◆ PROBLEM TO SOLVE ◆
Whenever a line of the material contains the string "enough", it should be copied.
DATA UNDER STUDY section start
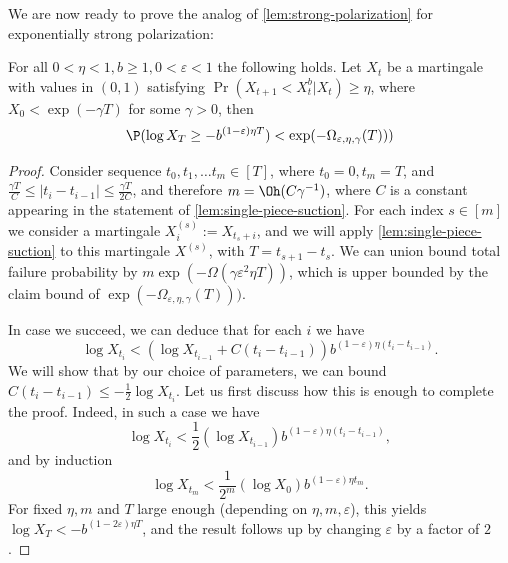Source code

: \documentclass[11pt]{article}
\begin{document}
We are now ready to prove the analog of \cref{lem:strong-polarization} for exponentially strong polarization:
\begin{lemma}
	\label{lem:second-phase}
	For all $0<\eta<1, b\ge 1, 0<\varepsilon<1$ 
	the following holds. Let $X_t$ be a martingale with values in $(0, 1)$ satisfying $\Pr(X_{t+1} < X_t^{b} | X_t) \geq \eta$, where $X_0 < \exp(- \gamma T)$ for some $\gamma>0$, then
	\begin{equation*}
		\P(\log X_T \ge -b^{(1 - \varepsilon) \eta T}) < \exp(-\Omega_{\varepsilon,\eta,\gamma}(T)))
	\end{equation*}
\end{lemma}
\begin{proof}
	Consider sequence $t_0, t_1, \ldots t_m \in [T]$, where $t_0 = 0, t_m = T$, and $\frac{\gamma T}{C} \leq |t_i - t_{i-1}| \leq \frac{\gamma T }{2C}$, and therefore $m = \Oh(C \gamma^{-1})$, where $C$ is a constant appearing in the statement of \cref{lem:single-piece-suction}. For each index $s \in [m]$ we consider a martingale $X^{(s)}_i := X_{t_s + i}$, and we will apply \cref{lem:single-piece-suction} 
	to this martingale $X^{(s)}$, with $T = t_{s+1} - t_s$. We can union bound total failure probability by $m \exp(-\Omega(\gamma \varepsilon^2 \eta T))$, which is upper bounded by the claim bound of $\exp(-\Omega_{\varepsilon,\eta,\gamma}(T)))$. 
	
	In case we succeed, we can deduce that for each $i$ we have
	\begin{equation}
		\label{eq:lucky-event}
		\log X_{t_i} < (\log X_{t_{i-1}} + C(t_i - t_{i-1})) b^{(1-\varepsilon)\eta (t_{i} - t_{i-1})}. 
	\end{equation}
	We will show that by our choice of parameters, we can bound $C(t_i - t_{i-1}) \leq -\frac{1}{2} \log X_{t_i}$. Let us first discuss how this is enough to complete the proof. Indeed, in such a case we have
	\begin{equation}
		\log X_{t_i} < \frac{1}{2} (\log X_{t_{i-1}}) b^{(1 - \varepsilon) \eta (t_{i} - t_{i-1})}, 
		\label{eq:inductive-step}
	\end{equation}
	and by induction
	\begin{equation*}
		\log X_{t_m} < \frac{1}{2^m} (\log X_{0}) b^{(1-\varepsilon) \eta t_m}.
	\end{equation*}
	For fixed $\eta, m$ and $T$ large enough (depending on $\eta, m, \varepsilon$), this yields $\log X_T < - b^{(1 - 2\varepsilon) \eta T}$, and the result follows up by changing $\varepsilon$ by a factor of $2$.
	

\end{proof}
\end{document}

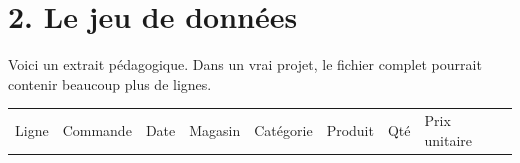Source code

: \documentclass[
  french,
  letterpaper,
  open=any]{scrbook}
\newcounter{none} %
\theoremstyle{definition}
\theoremstyle{definition}
\theoremstyle{remark}
\begin{document}
\section{2. Le jeu de données}\label{le-jeu-de-donnuxe9es}

Voici un extrait pédagogique. Dans un vrai projet, le fichier complet
pourrait contenir beaucoup plus de lignes.

{\def\LTcaptype{none} %
\begin{longtable}[]{@{}
  >{\raggedleft\arraybackslash}p{}
  >{\raggedright\arraybackslash}p{}
  >{\raggedright\arraybackslash}p{}
  >{\raggedright\arraybackslash}p{}
  >{\raggedright\arraybackslash}p{}
  >{\raggedright\arraybackslash}p{}
  >{\raggedleft\arraybackslash}p{}
  >{\raggedleft\arraybackslash}p{}
  >{\raggedleft\arraybackslash}p{}
  >{\raggedright\arraybackslash}p{}@{}}
\toprule\noalign{}
\begin{minipage}[b]{\linewidth}\raggedleft
Ligne
\end{minipage} & \begin{minipage}[b]{\linewidth}\raggedright
Commande
\end{minipage} & \begin{minipage}[b]{\linewidth}\raggedright
Date
\end{minipage} & \begin{minipage}[b]{\linewidth}\raggedright
Magasin
\end{minipage} & \begin{minipage}[b]{\linewidth}\raggedright
Catégorie
\end{minipage} & \begin{minipage}[b]{\linewidth}\raggedright
Produit
\end{minipage} & \begin{minipage}[b]{\linewidth}\raggedleft
Qté
\end{minipage} & \begin{minipage}[b]{\linewidth}\raggedleft
Prix unitaire
\end{minipage} & \begin{minipage}[b]{\linewidth}\raggedleft

\end{minipage}
\end{longtable}}
\end{document}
DATA UNDER STUDY section end
◆ RESULT OF THIS EXERCISE ◆
	We will show that by our choice of parameters, we can bound $C(t_i - t_{i-1}) \leq -\frac{1}{2} \log X_{t_i}$. Let us first discuss how this is enough to complete the proof. Indeed, in such a case we have
	For fixed $\eta, m$ and $T$ large enough (depending on $\eta, m, \varepsilon$), this yields $\log X_T < - b^{(1 - 2\varepsilon) \eta T}$, and the result follows up by changing $\varepsilon$ by a factor of $2$.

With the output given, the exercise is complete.